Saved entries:
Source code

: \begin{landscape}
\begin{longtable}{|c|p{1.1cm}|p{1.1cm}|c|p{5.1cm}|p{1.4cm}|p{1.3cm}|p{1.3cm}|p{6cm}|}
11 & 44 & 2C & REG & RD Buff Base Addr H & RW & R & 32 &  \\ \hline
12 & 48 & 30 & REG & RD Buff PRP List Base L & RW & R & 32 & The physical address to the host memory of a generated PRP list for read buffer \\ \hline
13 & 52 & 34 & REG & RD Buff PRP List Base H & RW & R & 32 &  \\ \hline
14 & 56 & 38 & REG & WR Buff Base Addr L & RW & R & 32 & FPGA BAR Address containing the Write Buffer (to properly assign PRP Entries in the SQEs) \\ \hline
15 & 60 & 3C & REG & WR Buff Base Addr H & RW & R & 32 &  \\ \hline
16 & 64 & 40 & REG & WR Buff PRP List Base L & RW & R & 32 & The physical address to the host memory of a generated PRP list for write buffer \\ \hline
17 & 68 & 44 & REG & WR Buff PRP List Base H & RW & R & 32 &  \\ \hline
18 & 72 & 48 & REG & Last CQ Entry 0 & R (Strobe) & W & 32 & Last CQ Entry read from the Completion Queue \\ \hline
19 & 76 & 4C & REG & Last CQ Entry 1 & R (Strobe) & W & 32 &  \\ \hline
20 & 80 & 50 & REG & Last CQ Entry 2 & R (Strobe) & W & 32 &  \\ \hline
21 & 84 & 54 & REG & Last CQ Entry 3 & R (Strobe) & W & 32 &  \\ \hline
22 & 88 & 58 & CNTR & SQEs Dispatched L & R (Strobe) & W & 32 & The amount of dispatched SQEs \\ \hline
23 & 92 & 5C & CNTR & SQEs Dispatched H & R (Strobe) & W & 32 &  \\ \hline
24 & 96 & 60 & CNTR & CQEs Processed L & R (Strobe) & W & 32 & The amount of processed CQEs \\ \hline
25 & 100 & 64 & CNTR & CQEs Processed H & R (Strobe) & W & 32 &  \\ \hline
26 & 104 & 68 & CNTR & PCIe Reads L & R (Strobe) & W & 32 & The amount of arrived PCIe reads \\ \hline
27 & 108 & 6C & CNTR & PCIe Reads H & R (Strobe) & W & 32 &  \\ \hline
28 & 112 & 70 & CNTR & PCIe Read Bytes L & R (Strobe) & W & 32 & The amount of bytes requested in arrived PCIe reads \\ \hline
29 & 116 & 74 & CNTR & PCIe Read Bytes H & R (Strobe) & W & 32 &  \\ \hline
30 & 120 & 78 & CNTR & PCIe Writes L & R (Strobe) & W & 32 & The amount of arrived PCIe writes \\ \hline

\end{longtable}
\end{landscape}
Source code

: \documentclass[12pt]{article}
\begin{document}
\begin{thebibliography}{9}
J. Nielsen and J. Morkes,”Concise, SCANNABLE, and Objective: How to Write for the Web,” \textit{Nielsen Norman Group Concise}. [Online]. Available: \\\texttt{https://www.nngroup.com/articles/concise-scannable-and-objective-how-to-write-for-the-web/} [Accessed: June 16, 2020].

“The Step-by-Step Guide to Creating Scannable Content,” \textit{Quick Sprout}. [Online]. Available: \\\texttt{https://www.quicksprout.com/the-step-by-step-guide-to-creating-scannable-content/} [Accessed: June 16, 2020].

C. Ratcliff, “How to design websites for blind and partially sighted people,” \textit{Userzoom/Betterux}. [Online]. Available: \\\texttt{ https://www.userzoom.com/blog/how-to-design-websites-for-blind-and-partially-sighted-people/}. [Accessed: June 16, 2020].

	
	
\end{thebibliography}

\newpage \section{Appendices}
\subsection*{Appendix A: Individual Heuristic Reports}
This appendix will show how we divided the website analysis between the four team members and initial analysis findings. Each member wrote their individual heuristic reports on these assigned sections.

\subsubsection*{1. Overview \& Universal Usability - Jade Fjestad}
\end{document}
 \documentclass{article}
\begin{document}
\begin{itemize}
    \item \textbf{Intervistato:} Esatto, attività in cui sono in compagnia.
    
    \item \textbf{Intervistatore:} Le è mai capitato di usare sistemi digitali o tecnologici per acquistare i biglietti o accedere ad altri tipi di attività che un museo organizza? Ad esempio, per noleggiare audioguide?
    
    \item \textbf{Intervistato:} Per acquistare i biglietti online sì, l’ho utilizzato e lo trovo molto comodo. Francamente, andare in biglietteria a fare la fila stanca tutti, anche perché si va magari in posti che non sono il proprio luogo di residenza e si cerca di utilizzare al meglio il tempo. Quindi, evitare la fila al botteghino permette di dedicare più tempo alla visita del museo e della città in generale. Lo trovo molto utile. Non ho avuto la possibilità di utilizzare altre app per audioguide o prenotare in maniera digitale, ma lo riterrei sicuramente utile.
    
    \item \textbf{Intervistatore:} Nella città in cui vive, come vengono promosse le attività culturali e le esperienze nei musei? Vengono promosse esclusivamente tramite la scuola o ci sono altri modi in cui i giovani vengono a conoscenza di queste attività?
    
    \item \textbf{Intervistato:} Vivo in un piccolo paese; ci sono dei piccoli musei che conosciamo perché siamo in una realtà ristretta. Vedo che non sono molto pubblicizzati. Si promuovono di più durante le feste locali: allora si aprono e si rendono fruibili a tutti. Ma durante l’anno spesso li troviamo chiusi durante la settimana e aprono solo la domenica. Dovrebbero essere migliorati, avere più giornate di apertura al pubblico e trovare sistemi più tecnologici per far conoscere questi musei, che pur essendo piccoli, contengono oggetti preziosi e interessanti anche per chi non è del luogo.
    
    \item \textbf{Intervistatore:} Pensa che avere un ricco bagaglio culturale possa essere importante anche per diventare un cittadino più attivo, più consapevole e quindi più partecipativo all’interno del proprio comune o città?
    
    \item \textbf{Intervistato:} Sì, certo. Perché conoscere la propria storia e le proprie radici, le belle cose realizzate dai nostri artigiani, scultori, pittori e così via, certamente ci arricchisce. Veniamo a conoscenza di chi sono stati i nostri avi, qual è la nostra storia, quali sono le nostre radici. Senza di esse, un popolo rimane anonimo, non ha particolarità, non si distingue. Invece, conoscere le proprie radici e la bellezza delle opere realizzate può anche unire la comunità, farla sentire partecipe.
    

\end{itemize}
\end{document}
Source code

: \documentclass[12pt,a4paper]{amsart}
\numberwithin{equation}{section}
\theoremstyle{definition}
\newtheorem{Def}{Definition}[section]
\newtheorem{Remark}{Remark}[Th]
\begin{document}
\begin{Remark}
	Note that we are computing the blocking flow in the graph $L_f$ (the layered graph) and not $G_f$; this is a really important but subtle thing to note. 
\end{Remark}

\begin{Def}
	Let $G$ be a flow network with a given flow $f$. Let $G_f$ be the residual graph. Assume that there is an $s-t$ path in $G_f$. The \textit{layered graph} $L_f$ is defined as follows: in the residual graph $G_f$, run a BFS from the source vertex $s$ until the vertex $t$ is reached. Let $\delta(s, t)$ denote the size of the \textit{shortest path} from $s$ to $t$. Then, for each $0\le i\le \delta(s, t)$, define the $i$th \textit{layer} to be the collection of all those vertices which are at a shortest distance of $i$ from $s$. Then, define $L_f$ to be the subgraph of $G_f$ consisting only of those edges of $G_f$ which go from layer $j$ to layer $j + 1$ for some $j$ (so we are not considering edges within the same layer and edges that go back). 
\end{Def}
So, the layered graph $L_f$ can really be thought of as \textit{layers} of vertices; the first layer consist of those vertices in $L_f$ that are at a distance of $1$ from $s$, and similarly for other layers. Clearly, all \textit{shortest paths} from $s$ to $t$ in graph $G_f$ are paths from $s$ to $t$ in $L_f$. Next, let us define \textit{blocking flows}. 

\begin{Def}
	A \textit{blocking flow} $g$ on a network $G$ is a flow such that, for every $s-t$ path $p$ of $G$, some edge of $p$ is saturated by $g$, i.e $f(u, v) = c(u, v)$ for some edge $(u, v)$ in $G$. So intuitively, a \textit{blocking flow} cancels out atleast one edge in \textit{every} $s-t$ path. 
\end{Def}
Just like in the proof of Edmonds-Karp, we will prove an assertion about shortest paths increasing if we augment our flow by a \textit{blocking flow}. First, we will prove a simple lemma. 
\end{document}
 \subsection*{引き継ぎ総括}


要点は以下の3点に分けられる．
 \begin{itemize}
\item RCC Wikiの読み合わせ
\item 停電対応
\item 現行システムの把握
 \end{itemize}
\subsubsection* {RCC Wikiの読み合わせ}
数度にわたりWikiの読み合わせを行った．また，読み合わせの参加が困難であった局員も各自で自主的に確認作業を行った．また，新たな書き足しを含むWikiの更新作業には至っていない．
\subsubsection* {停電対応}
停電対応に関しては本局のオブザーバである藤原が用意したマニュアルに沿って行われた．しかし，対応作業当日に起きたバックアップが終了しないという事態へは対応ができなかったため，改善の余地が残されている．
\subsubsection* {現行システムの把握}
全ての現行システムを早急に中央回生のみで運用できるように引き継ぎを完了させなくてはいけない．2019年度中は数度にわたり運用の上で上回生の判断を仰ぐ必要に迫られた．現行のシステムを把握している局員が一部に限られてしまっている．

> [What to produce]: Go through the lines above and copy any that contain "Last".

> [Response area]:
18 & 72 & 48 & REG & Last CQ Entry 0 & R (Strobe) & W & 32 & Last CQ Entry read from the Completion Queue \\ \hline
19 & 76 & 4C & REG & Last CQ Entry 1 & R (Strobe) & W & 32 &  \\ \hline
20 & 80 & 50 & REG & Last CQ Entry 2 & R (Strobe) & W & 32 &  \\ \hline
21 & 84 & 54 & REG & Last CQ Entry 3 & R (Strobe) & W & 32 &  \\ \hline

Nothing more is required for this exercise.